Top of Data for analysis

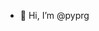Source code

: - 👋 Hi, I’m @pyprg

<!---
pyprg/pyprg is a ✨ special ✨ repository because its `README.md` (this file) appears on your GitHub profile.
You can click the Preview link to take a look at your changes.
--->
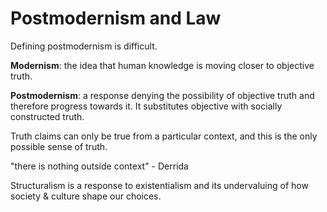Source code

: # Postmodernism and Law

Defining postmodernism is difficult. 

__Modernism__: the idea that human knowledge is moving closer to objective truth.

__Postmodernism__: a response denying the possibility of objective truth and therefore progress towards it.  It substitutes objective with socially constructed truth.

Truth claims can only be true from a particular context, and this is the only possible sense of truth.

"there is nothing outside context" - Derrida

Structuralism is a response to existentialism and its undervaluing of how society & culture shape our choices.

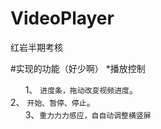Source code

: # VideoPlayer
红岩半期考核

#实现的功能（好少啊）
   *播放控制
   
       1、 `进度条，拖动改变视频进度`。  
         2、 `开始、暂停、停止`。  
       3、`重⼒力力感应，⾃自动调整横竖屏`
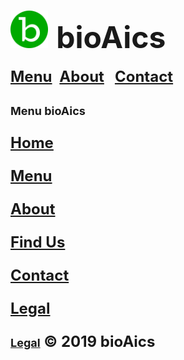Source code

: # <a href="https://bioaics.github.io"><img width="60px" src="/bioAics.svg" /></a> &nbsp;<strong><font size="7">bioAics</font></strong>
<strong><font size="5"><a href="https://bioaics.github.io/menu">Menu</a></font></strong>&nbsp;&nbsp;&nbsp;<strong><font size="5"><a href="https://bioaics.github.io/about">About</a>&nbsp;&nbsp;&nbsp;<strong><font size="5"><a href="https://bioaics.github.io/contact">Contact</a></font></strong>
<p><strong><font size="4">Menu bioAics</font></strong></P>
<p><strong><font size="5"><a href="https://bioaics.github.io">Home</a></font></strong></P>
<p><strong><font size="5"><a href="https://bioaics.github.io/menu">Menu</a></font></strong></P>
<p><strong><font size="5"><a href="https://bioaics.github.io/about">About</a></font></strong></P>
<p><strong><font size="5"><a href="https://bioaics.github.io/find_us">Find Us</a></font></strong></P>
<p><strong><font size="5"><a href="https://bioaics.github.io/contact">Contact</a></font></strong></P>
<p><strong><font size="5"><a href="https://bioaics.github.io/legal">Legal</a></font></strong></P>

<strong><font size="4"><a href="https://bioaics.github.io/legal">Legal</a></font></strong> © 2019 bioAics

Bottom of Data for analysis

_What is expected_
An exact copy of all the records, free of pictures, is the expected answer.

_Task result_
Source code

: - 👋 Hi, I’m @pyprg

<!---
pyprg/pyprg is a ✨ special ✨ repository because its `README.md` (this file) appears on your GitHub profile.
You can click the Preview link to take a look at your changes.
--->
Source code

: # Postmodernism and Law

Defining postmodernism is difficult. 

__Modernism__: the idea that human knowledge is moving closer to objective truth.

__Postmodernism__: a response denying the possibility of objective truth and therefore progress towards it.  It substitutes objective with socially constructed truth.

Truth claims can only be true from a particular context, and this is the only possible sense of truth.

"there is nothing outside context" - Derrida

Structuralism is a response to existentialism and its undervaluing of how society & culture shape our choices.

Source code

: # VideoPlayer
红岩半期考核

#实现的功能（好少啊）
   *播放控制
   
       1、 `进度条，拖动改变视频进度`。  
         2、 `开始、暂停、停止`。  
       3、`重⼒力力感应，⾃自动调整横竖屏`
Source code

: # <a href="https://bioaics.github.io"><img width="60px" src="/bioAics.svg" /></a> &nbsp;<strong><font size="7">bioAics</font></strong>
<strong><font size="5"><a href="https://bioaics.github.io/menu">Menu</a></font></strong>&nbsp;&nbsp;&nbsp;<strong><font size="5"><a href="https://bioaics.github.io/about">About</a>&nbsp;&nbsp;&nbsp;<strong><font size="5"><a href="https://bioaics.github.io/contact">Contact</a></font></strong>
<p><strong><font size="4">Menu bioAics</font></strong></P>
<p><strong><font size="5"><a href="https://bioaics.github.io">Home</a></font></strong></P>
<p><strong><font size="5"><a href="https://bioaics.github.io/menu">Menu</a></font></strong></P>
<p><strong><font size="5"><a href="https://bioaics.github.io/about">About</a></font></strong></P>
<p><strong><font size="5"><a href="https://bioaics.github.io/find_us">Find Us</a></font></strong></P>
<p><strong><font size="5"><a href="https://bioaics.github.io/contact">Contact</a></font></strong></P>
<p><strong><font size="5"><a href="https://bioaics.github.io/legal">Legal</a></font></strong></P>

<strong><font size="4"><a href="https://bioaics.github.io/legal">Legal</a></font></strong> © 2019 bioAics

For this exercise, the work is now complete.